Die stilistische Uneinheitlichkeit - von Erlösungsexpressionismus bis Abstraktion, von Dada bis Sachlichkeit, von Plakaten Max Pechsteins bis zu Skulpturen Bellings ist nahezu alles vertreten - wird interessant durch die Frage, was aus den Befreiungserfahrungen im Kunst-Alltag der Republik geworden ist. Die Architekten kultivierten in den Revolutionsmonaten Weltharmonieherstellungsvisionen. Beispiele aus dem Werk Max Tauts oder Wassili Luckhardts Entwurf für ein Volkstheater, das Modell der Sternkirche Otto Brantnigs stehen dafür. Schon 1924 aber entwerfen Hans und Wassili Luckhardt eine Großgarage für 1000 Autos. Von den kosmischen Utopien zur praktischen Massenverkehrsgestaltung - das ist kein Rückschritt. Der Weltaugenblick des Neuen Berlin zwischen 1925 und 1932 bezog seine Kraft aus den Aufbruchsenergien des November 1918. Das Babylonische sollte gestaltet werden.

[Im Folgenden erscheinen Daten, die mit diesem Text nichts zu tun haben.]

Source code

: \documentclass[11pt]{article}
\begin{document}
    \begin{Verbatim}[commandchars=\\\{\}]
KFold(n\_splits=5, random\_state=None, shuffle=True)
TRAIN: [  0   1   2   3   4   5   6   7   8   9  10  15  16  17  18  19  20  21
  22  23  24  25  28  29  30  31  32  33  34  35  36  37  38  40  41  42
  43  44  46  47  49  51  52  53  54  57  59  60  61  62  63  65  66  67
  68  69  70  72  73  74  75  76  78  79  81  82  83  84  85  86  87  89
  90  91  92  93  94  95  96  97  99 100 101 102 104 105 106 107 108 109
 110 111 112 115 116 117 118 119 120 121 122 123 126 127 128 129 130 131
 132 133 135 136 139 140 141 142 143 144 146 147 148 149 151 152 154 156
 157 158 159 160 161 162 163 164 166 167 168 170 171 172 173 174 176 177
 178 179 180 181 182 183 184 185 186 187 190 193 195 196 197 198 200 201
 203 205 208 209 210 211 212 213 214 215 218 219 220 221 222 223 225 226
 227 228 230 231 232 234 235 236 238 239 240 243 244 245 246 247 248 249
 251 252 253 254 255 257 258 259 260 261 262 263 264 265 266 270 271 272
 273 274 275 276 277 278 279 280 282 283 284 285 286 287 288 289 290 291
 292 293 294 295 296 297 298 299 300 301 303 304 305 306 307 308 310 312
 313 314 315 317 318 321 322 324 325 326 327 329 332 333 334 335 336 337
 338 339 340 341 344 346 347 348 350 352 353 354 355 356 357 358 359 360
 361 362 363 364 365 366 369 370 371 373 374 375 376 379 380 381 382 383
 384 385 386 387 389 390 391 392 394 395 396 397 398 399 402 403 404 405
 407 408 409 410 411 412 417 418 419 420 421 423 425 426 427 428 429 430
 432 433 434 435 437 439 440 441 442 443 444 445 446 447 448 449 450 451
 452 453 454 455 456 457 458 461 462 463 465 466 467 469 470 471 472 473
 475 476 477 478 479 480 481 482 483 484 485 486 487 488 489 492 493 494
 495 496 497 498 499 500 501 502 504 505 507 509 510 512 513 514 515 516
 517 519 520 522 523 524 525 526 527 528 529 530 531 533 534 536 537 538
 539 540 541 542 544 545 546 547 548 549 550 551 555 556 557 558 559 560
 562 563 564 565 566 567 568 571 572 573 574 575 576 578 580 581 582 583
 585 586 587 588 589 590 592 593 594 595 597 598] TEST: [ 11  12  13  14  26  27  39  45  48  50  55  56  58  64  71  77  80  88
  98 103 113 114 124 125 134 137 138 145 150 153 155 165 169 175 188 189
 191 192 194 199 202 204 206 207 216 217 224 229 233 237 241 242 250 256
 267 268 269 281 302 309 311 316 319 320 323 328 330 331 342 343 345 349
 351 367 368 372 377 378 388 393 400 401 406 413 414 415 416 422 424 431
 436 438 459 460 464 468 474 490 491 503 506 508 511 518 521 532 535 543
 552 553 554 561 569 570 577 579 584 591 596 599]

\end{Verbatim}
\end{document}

Beide Ausstellungen zeigen ein erfreulich konkretes Bild der Stadt, die immer interessanter war als die Babylon-Klischees.

Freiheit. Die Kunst der Novembergruppe 1918 bis 1935. Berlinische Galerie, bis 11. März. Der Katalog kostet 34,80 Euro. Berlin in der Revolution 1918/19. Fotografie, Film, Unterhaltungskultur. Museum für Fotografie, bis 3. März. Der Katalog kostet 45 Euro.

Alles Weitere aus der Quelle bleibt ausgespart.